For each line of the listing that includes the word "challenges", show the whole line.

### ENTRIES SUPPLIED
☆ ☆ ☆

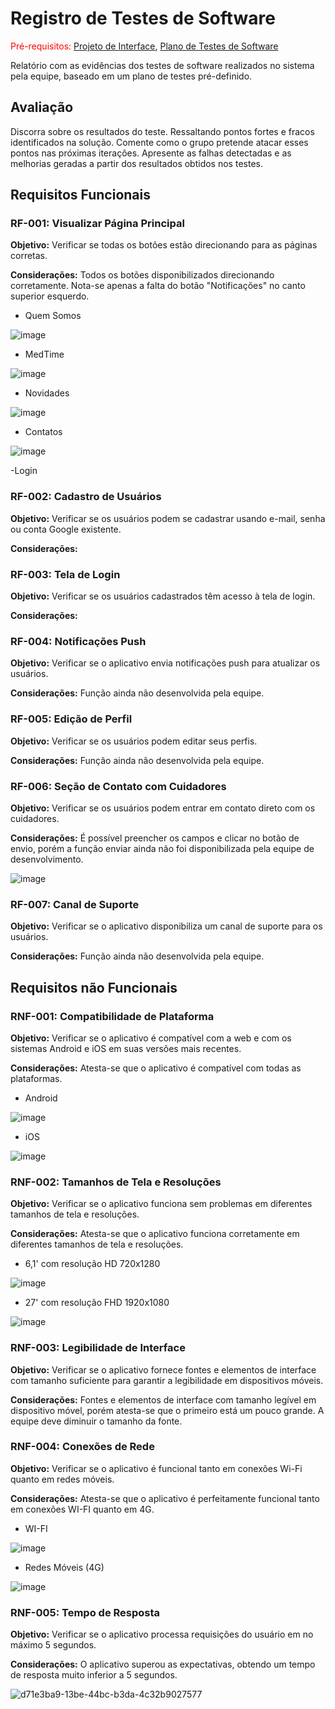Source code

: # Registro de Testes de Software

<span style="color:red">Pré-requisitos: <a href="3-Projeto de Interface.md"> Projeto de Interface</a></span>, <a href="8-Plano de Testes de Software.md"> Plano de Testes de Software</a>

Relatório com as evidências dos testes de software realizados no sistema pela equipe, baseado em um plano de testes pré-definido.

## Avaliação

Discorra sobre os resultados do teste. Ressaltando pontos fortes e fracos identificados na solução. Comente como o grupo pretende atacar esses pontos nas próximas iterações. Apresente as falhas detectadas e as melhorias geradas a partir dos resultados obtidos nos testes.

## Requisitos Funcionais


### RF-001: Visualizar Página Principal
**Objetivo:** Verificar se todas os botões estão direcionando para as páginas corretas.

**Considerações:** Todos os botões disponibilizados direcionando corretamente. Nota-se apenas a falta do botão "Notificações" no canto superior esquerdo.

- Quem Somos

  
![image](https://github.com/ICEI-PUC-Minas-PMV-ADS/pmv-ads-2023-2-e3-proj-mov-t4-pmvads-20232-e3-projmovt4-time4-medtime/assets/99758232/07549143-6092-4953-b461-26fb763ce2a4)

- MedTime

  
![image](https://github.com/ICEI-PUC-Minas-PMV-ADS/pmv-ads-2023-2-e3-proj-mov-t4-pmvads-20232-e3-projmovt4-time4-medtime/assets/99758232/22da5d18-2a3e-409a-b0f7-e5212c61f7f2)

- Novidades

  
![image](https://github.com/ICEI-PUC-Minas-PMV-ADS/pmv-ads-2023-2-e3-proj-mov-t4-pmvads-20232-e3-projmovt4-time4-medtime/assets/99758232/4f0b2e45-6467-4988-aa6e-bdc1b22c72d1)

- Contatos

  
![image](https://github.com/ICEI-PUC-Minas-PMV-ADS/pmv-ads-2023-2-e3-proj-mov-t4-pmvads-20232-e3-projmovt4-time4-medtime/assets/99758232/c926c86f-2642-4f25-808e-80f84450b250)

-Login




### RF-002: Cadastro de Usuários
**Objetivo:** Verificar se os usuários podem se cadastrar usando e-mail, senha ou conta Google existente.

**Considerações:** 



### RF-003: Tela de Login
**Objetivo:** Verificar se os usuários cadastrados têm acesso à tela de login.

**Considerações:** 




### RF-004: Notificações Push
**Objetivo:** Verificar se o aplicativo envia notificações push para atualizar os usuários.

**Considerações:** Função ainda não desenvolvida pela equipe.




### RF-005: Edição de Perfil
**Objetivo:** Verificar se os usuários podem editar seus perfis.

**Considerações:** Função ainda não desenvolvida pela equipe.




### RF-006: Seção de Contato com Cuidadores
**Objetivo:** Verificar se os usuários podem entrar em contato direto com os cuidadores.

**Considerações:** É possível preencher os campos e clicar no botão de envio, porém a função enviar ainda não foi disponibilizada pela equipe de desenvolvimento.

![image](https://github.com/ICEI-PUC-Minas-PMV-ADS/pmv-ads-2023-2-e3-proj-mov-t4-pmvads-20232-e3-projmovt4-time4-medtime/assets/99758232/c12fe089-64ab-4eae-b914-52233f29fef6)





### RF-007: Canal de Suporte
**Objetivo:** Verificar se o aplicativo disponibiliza um canal de suporte para os usuários.

**Considerações:** Função ainda não desenvolvida pela equipe.




## Requisitos não Funcionais

### RNF-001: Compatibilidade de Plataforma
**Objetivo:** Verificar se o aplicativo é compatível com a web e com os sistemas Android e iOS em suas versões mais recentes.

**Considerações:** Atesta-se que o aplicativo é compatível com todas as plataformas.

- Android


![image](https://github.com/ICEI-PUC-Minas-PMV-ADS/pmv-ads-2023-2-e3-proj-mov-t4-pmvads-20232-e3-projmovt4-time4-medtime/assets/99758232/1831b103-7a46-4238-9188-dc00d2499678)


- iOS

  
![image](https://github.com/ICEI-PUC-Minas-PMV-ADS/pmv-ads-2023-2-e3-proj-mov-t4-pmvads-20232-e3-projmovt4-time4-medtime/assets/99758232/b6c032f7-24ca-4206-86c2-feae8fcfb88c)






### RNF-002: Tamanhos de Tela e Resoluções
**Objetivo:** Verificar se o aplicativo funciona sem problemas em diferentes tamanhos de tela e resoluções.

**Considerações:** Atesta-se que o aplicativo funciona corretamente em diferentes tamanhos de tela e resoluções. 

- 6,1' com resolução HD 720x1280 

![image](https://github.com/ICEI-PUC-Minas-PMV-ADS/pmv-ads-2023-2-e3-proj-mov-t4-pmvads-20232-e3-projmovt4-time4-medtime/assets/99758232/dd7fba11-eeab-45b6-a37c-10f6d1a6b3cd)

- 27' com resolução FHD 1920x1080

![image](https://github.com/ICEI-PUC-Minas-PMV-ADS/pmv-ads-2023-2-e3-proj-mov-t4-pmvads-20232-e3-projmovt4-time4-medtime/assets/99758232/640b6ae8-80c8-4286-876e-a730c30dd152)







### RNF-003: Legibilidade de Interface
**Objetivo:** Verificar se o aplicativo fornece fontes e elementos de interface com tamanho suficiente para garantir a legibilidade em dispositivos móveis.

**Considerações:** Fontes e elementos de interface com tamanho legível em dispositivo móvel, porém atesta-se que o primeiro está um pouco grande. A equipe deve diminuir o tamanho da fonte.




### RNF-004: Conexões de Rede
**Objetivo:** Verificar se o aplicativo é funcional tanto em conexões Wi-Fi quanto em redes móveis.

**Considerações:** Atesta-se que o aplicativo é perfeitamente funcional tanto em conexões WI-FI quanto em 4G.

- WI-FI



![image](https://github.com/ICEI-PUC-Minas-PMV-ADS/pmv-ads-2023-2-e3-proj-mov-t4-pmvads-20232-e3-projmovt4-time4-medtime/assets/99758232/dd7fba11-eeab-45b6-a37c-10f6d1a6b3cd)



- Redes Móveis (4G)



![image](https://github.com/ICEI-PUC-Minas-PMV-ADS/pmv-ads-2023-2-e3-proj-mov-t4-pmvads-20232-e3-projmovt4-time4-medtime/assets/99758232/84fad49a-6b2d-4b86-95f2-12ab9f28cc68)






### RNF-005: Tempo de Resposta
**Objetivo:** Verificar se o aplicativo processa requisições do usuário em no máximo 5 segundos.

**Considerações:** O aplicativo superou as expectativas, obtendo um tempo de resposta muito inferior a 5 segundos.




![d71e3ba9-13be-44bc-b3da-4c32b9027577](https://github.com/ICEI-PUC-Minas-PMV-ADS/pmv-ads-2023-2-e3-proj-mov-t4-pmvads-20232-e3-projmovt4-time4-medtime/assets/99758232/a73b9e74-44e9-4d58-a824-f7d4a89aa068)












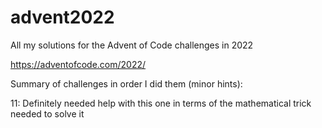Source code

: # advent2022
All my solutions for the Advent of Code challenges in 2022


https://adventofcode.com/2022/

Summary of challenges in order I did them (minor hints):

11: Definitely needed help with this one in terms of the mathematical trick needed to solve it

☆ ☆ ☆

### SOLUTION TO THE PROBLEM
All my solutions for the Advent of Code challenges in 2022
Summary of challenges in order I did them (minor hints):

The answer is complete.